START Information given

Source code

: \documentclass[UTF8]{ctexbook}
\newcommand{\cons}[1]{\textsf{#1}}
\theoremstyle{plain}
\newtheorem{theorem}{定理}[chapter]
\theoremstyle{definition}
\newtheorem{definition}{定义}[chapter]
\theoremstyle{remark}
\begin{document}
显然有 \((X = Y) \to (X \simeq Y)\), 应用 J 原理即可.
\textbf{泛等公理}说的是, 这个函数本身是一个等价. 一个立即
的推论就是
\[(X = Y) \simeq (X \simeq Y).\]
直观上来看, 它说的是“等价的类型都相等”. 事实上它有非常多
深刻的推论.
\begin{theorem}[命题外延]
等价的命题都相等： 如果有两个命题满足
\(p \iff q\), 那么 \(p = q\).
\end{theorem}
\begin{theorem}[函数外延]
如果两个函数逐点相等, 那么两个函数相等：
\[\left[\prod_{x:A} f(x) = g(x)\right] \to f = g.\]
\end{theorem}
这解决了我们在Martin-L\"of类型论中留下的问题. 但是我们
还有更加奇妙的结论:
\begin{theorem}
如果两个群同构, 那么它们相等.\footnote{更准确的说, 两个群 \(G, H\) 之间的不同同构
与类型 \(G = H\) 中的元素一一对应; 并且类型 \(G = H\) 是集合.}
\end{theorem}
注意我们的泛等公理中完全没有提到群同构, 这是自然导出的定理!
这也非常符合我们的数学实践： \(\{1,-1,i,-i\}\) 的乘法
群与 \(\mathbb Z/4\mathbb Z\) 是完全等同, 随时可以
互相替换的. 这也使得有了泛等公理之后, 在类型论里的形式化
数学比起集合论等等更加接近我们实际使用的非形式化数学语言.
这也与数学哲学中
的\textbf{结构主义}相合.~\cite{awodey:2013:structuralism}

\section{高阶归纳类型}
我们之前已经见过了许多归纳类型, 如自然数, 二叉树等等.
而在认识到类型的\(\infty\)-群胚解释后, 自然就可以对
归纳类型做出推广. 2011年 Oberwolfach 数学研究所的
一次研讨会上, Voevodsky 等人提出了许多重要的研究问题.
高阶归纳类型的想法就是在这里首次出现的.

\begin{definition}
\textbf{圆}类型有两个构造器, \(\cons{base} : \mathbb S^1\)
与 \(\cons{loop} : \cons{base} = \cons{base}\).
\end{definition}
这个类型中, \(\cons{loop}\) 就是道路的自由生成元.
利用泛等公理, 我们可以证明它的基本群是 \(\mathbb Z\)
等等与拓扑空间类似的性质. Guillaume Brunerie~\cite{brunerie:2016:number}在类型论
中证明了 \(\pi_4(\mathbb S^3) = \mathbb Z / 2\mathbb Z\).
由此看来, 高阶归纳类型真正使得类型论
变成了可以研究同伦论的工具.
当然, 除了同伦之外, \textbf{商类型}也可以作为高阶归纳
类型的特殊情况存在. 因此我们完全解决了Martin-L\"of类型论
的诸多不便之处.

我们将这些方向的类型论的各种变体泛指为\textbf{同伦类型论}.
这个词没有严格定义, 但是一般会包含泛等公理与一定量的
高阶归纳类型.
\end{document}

END Information given

▶ Problem: The records need to be copied exactly, with no line left out.

▶ Exercise result:
Source code

: \documentclass[UTF8]{ctexbook}
\newcommand{\cons}[1]{\textsf{#1}}
\theoremstyle{plain}
\newtheorem{theorem}{定理}[chapter]
\theoremstyle{definition}
\newtheorem{definition}{定义}[chapter]
\theoremstyle{remark}
\begin{document}
显然有 \((X = Y) \to (X \simeq Y)\), 应用 J 原理即可.
\textbf{泛等公理}说的是, 这个函数本身是一个等价. 一个立即
的推论就是
\[(X = Y) \simeq (X \simeq Y).\]
直观上来看, 它说的是“等价的类型都相等”. 事实上它有非常多
深刻的推论.
\begin{theorem}[命题外延]
等价的命题都相等： 如果有两个命题满足
\(p \iff q\), 那么 \(p = q\).
\end{theorem}
\begin{theorem}[函数外延]
如果两个函数逐点相等, 那么两个函数相等：
\[\left[\prod_{x:A} f(x) = g(x)\right] \to f = g.\]
\end{theorem}
这解决了我们在Martin-L\"of类型论中留下的问题. 但是我们
还有更加奇妙的结论:
\begin{theorem}
如果两个群同构, 那么它们相等.\footnote{更准确的说, 两个群 \(G, H\) 之间的不同同构
与类型 \(G = H\) 中的元素一一对应; 并且类型 \(G = H\) 是集合.}
\end{theorem}
注意我们的泛等公理中完全没有提到群同构, 这是自然导出的定理!
这也非常符合我们的数学实践： \(\{1,-1,i,-i\}\) 的乘法
群与 \(\mathbb Z/4\mathbb Z\) 是完全等同, 随时可以
互相替换的. 这也使得有了泛等公理之后, 在类型论里的形式化
数学比起集合论等等更加接近我们实际使用的非形式化数学语言.
这也与数学哲学中
的\textbf{结构主义}相合.~\cite{awodey:2013:structuralism}

\section{高阶归纳类型}
我们之前已经见过了许多归纳类型, 如自然数, 二叉树等等.
而在认识到类型的\(\infty\)-群胚解释后, 自然就可以对
归纳类型做出推广. 2011年 Oberwolfach 数学研究所的
一次研讨会上, Voevodsky 等人提出了许多重要的研究问题.
高阶归纳类型的想法就是在这里首次出现的.

\begin{definition}
\textbf{圆}类型有两个构造器, \(\cons{base} : \mathbb S^1\)
与 \(\cons{loop} : \cons{base} = \cons{base}\).
\end{definition}
这个类型中, \(\cons{loop}\) 就是道路的自由生成元.
利用泛等公理, 我们可以证明它的基本群是 \(\mathbb Z\)
等等与拓扑空间类似的性质. Guillaume Brunerie~\cite{brunerie:2016:number}在类型论
中证明了 \(\pi_4(\mathbb S^3) = \mathbb Z / 2\mathbb Z\).
由此看来, 高阶归纳类型真正使得类型论
变成了可以研究同伦论的工具.
当然, 除了同伦之外, \textbf{商类型}也可以作为高阶归纳
类型的特殊情况存在. 因此我们完全解决了Martin-L\"of类型论
的诸多不便之处.

我们将这些方向的类型论的各种变体泛指为\textbf{同伦类型论}.
这个词没有严格定义, 但是一般会包含泛等公理与一定量的
高阶归纳类型.
\end{document}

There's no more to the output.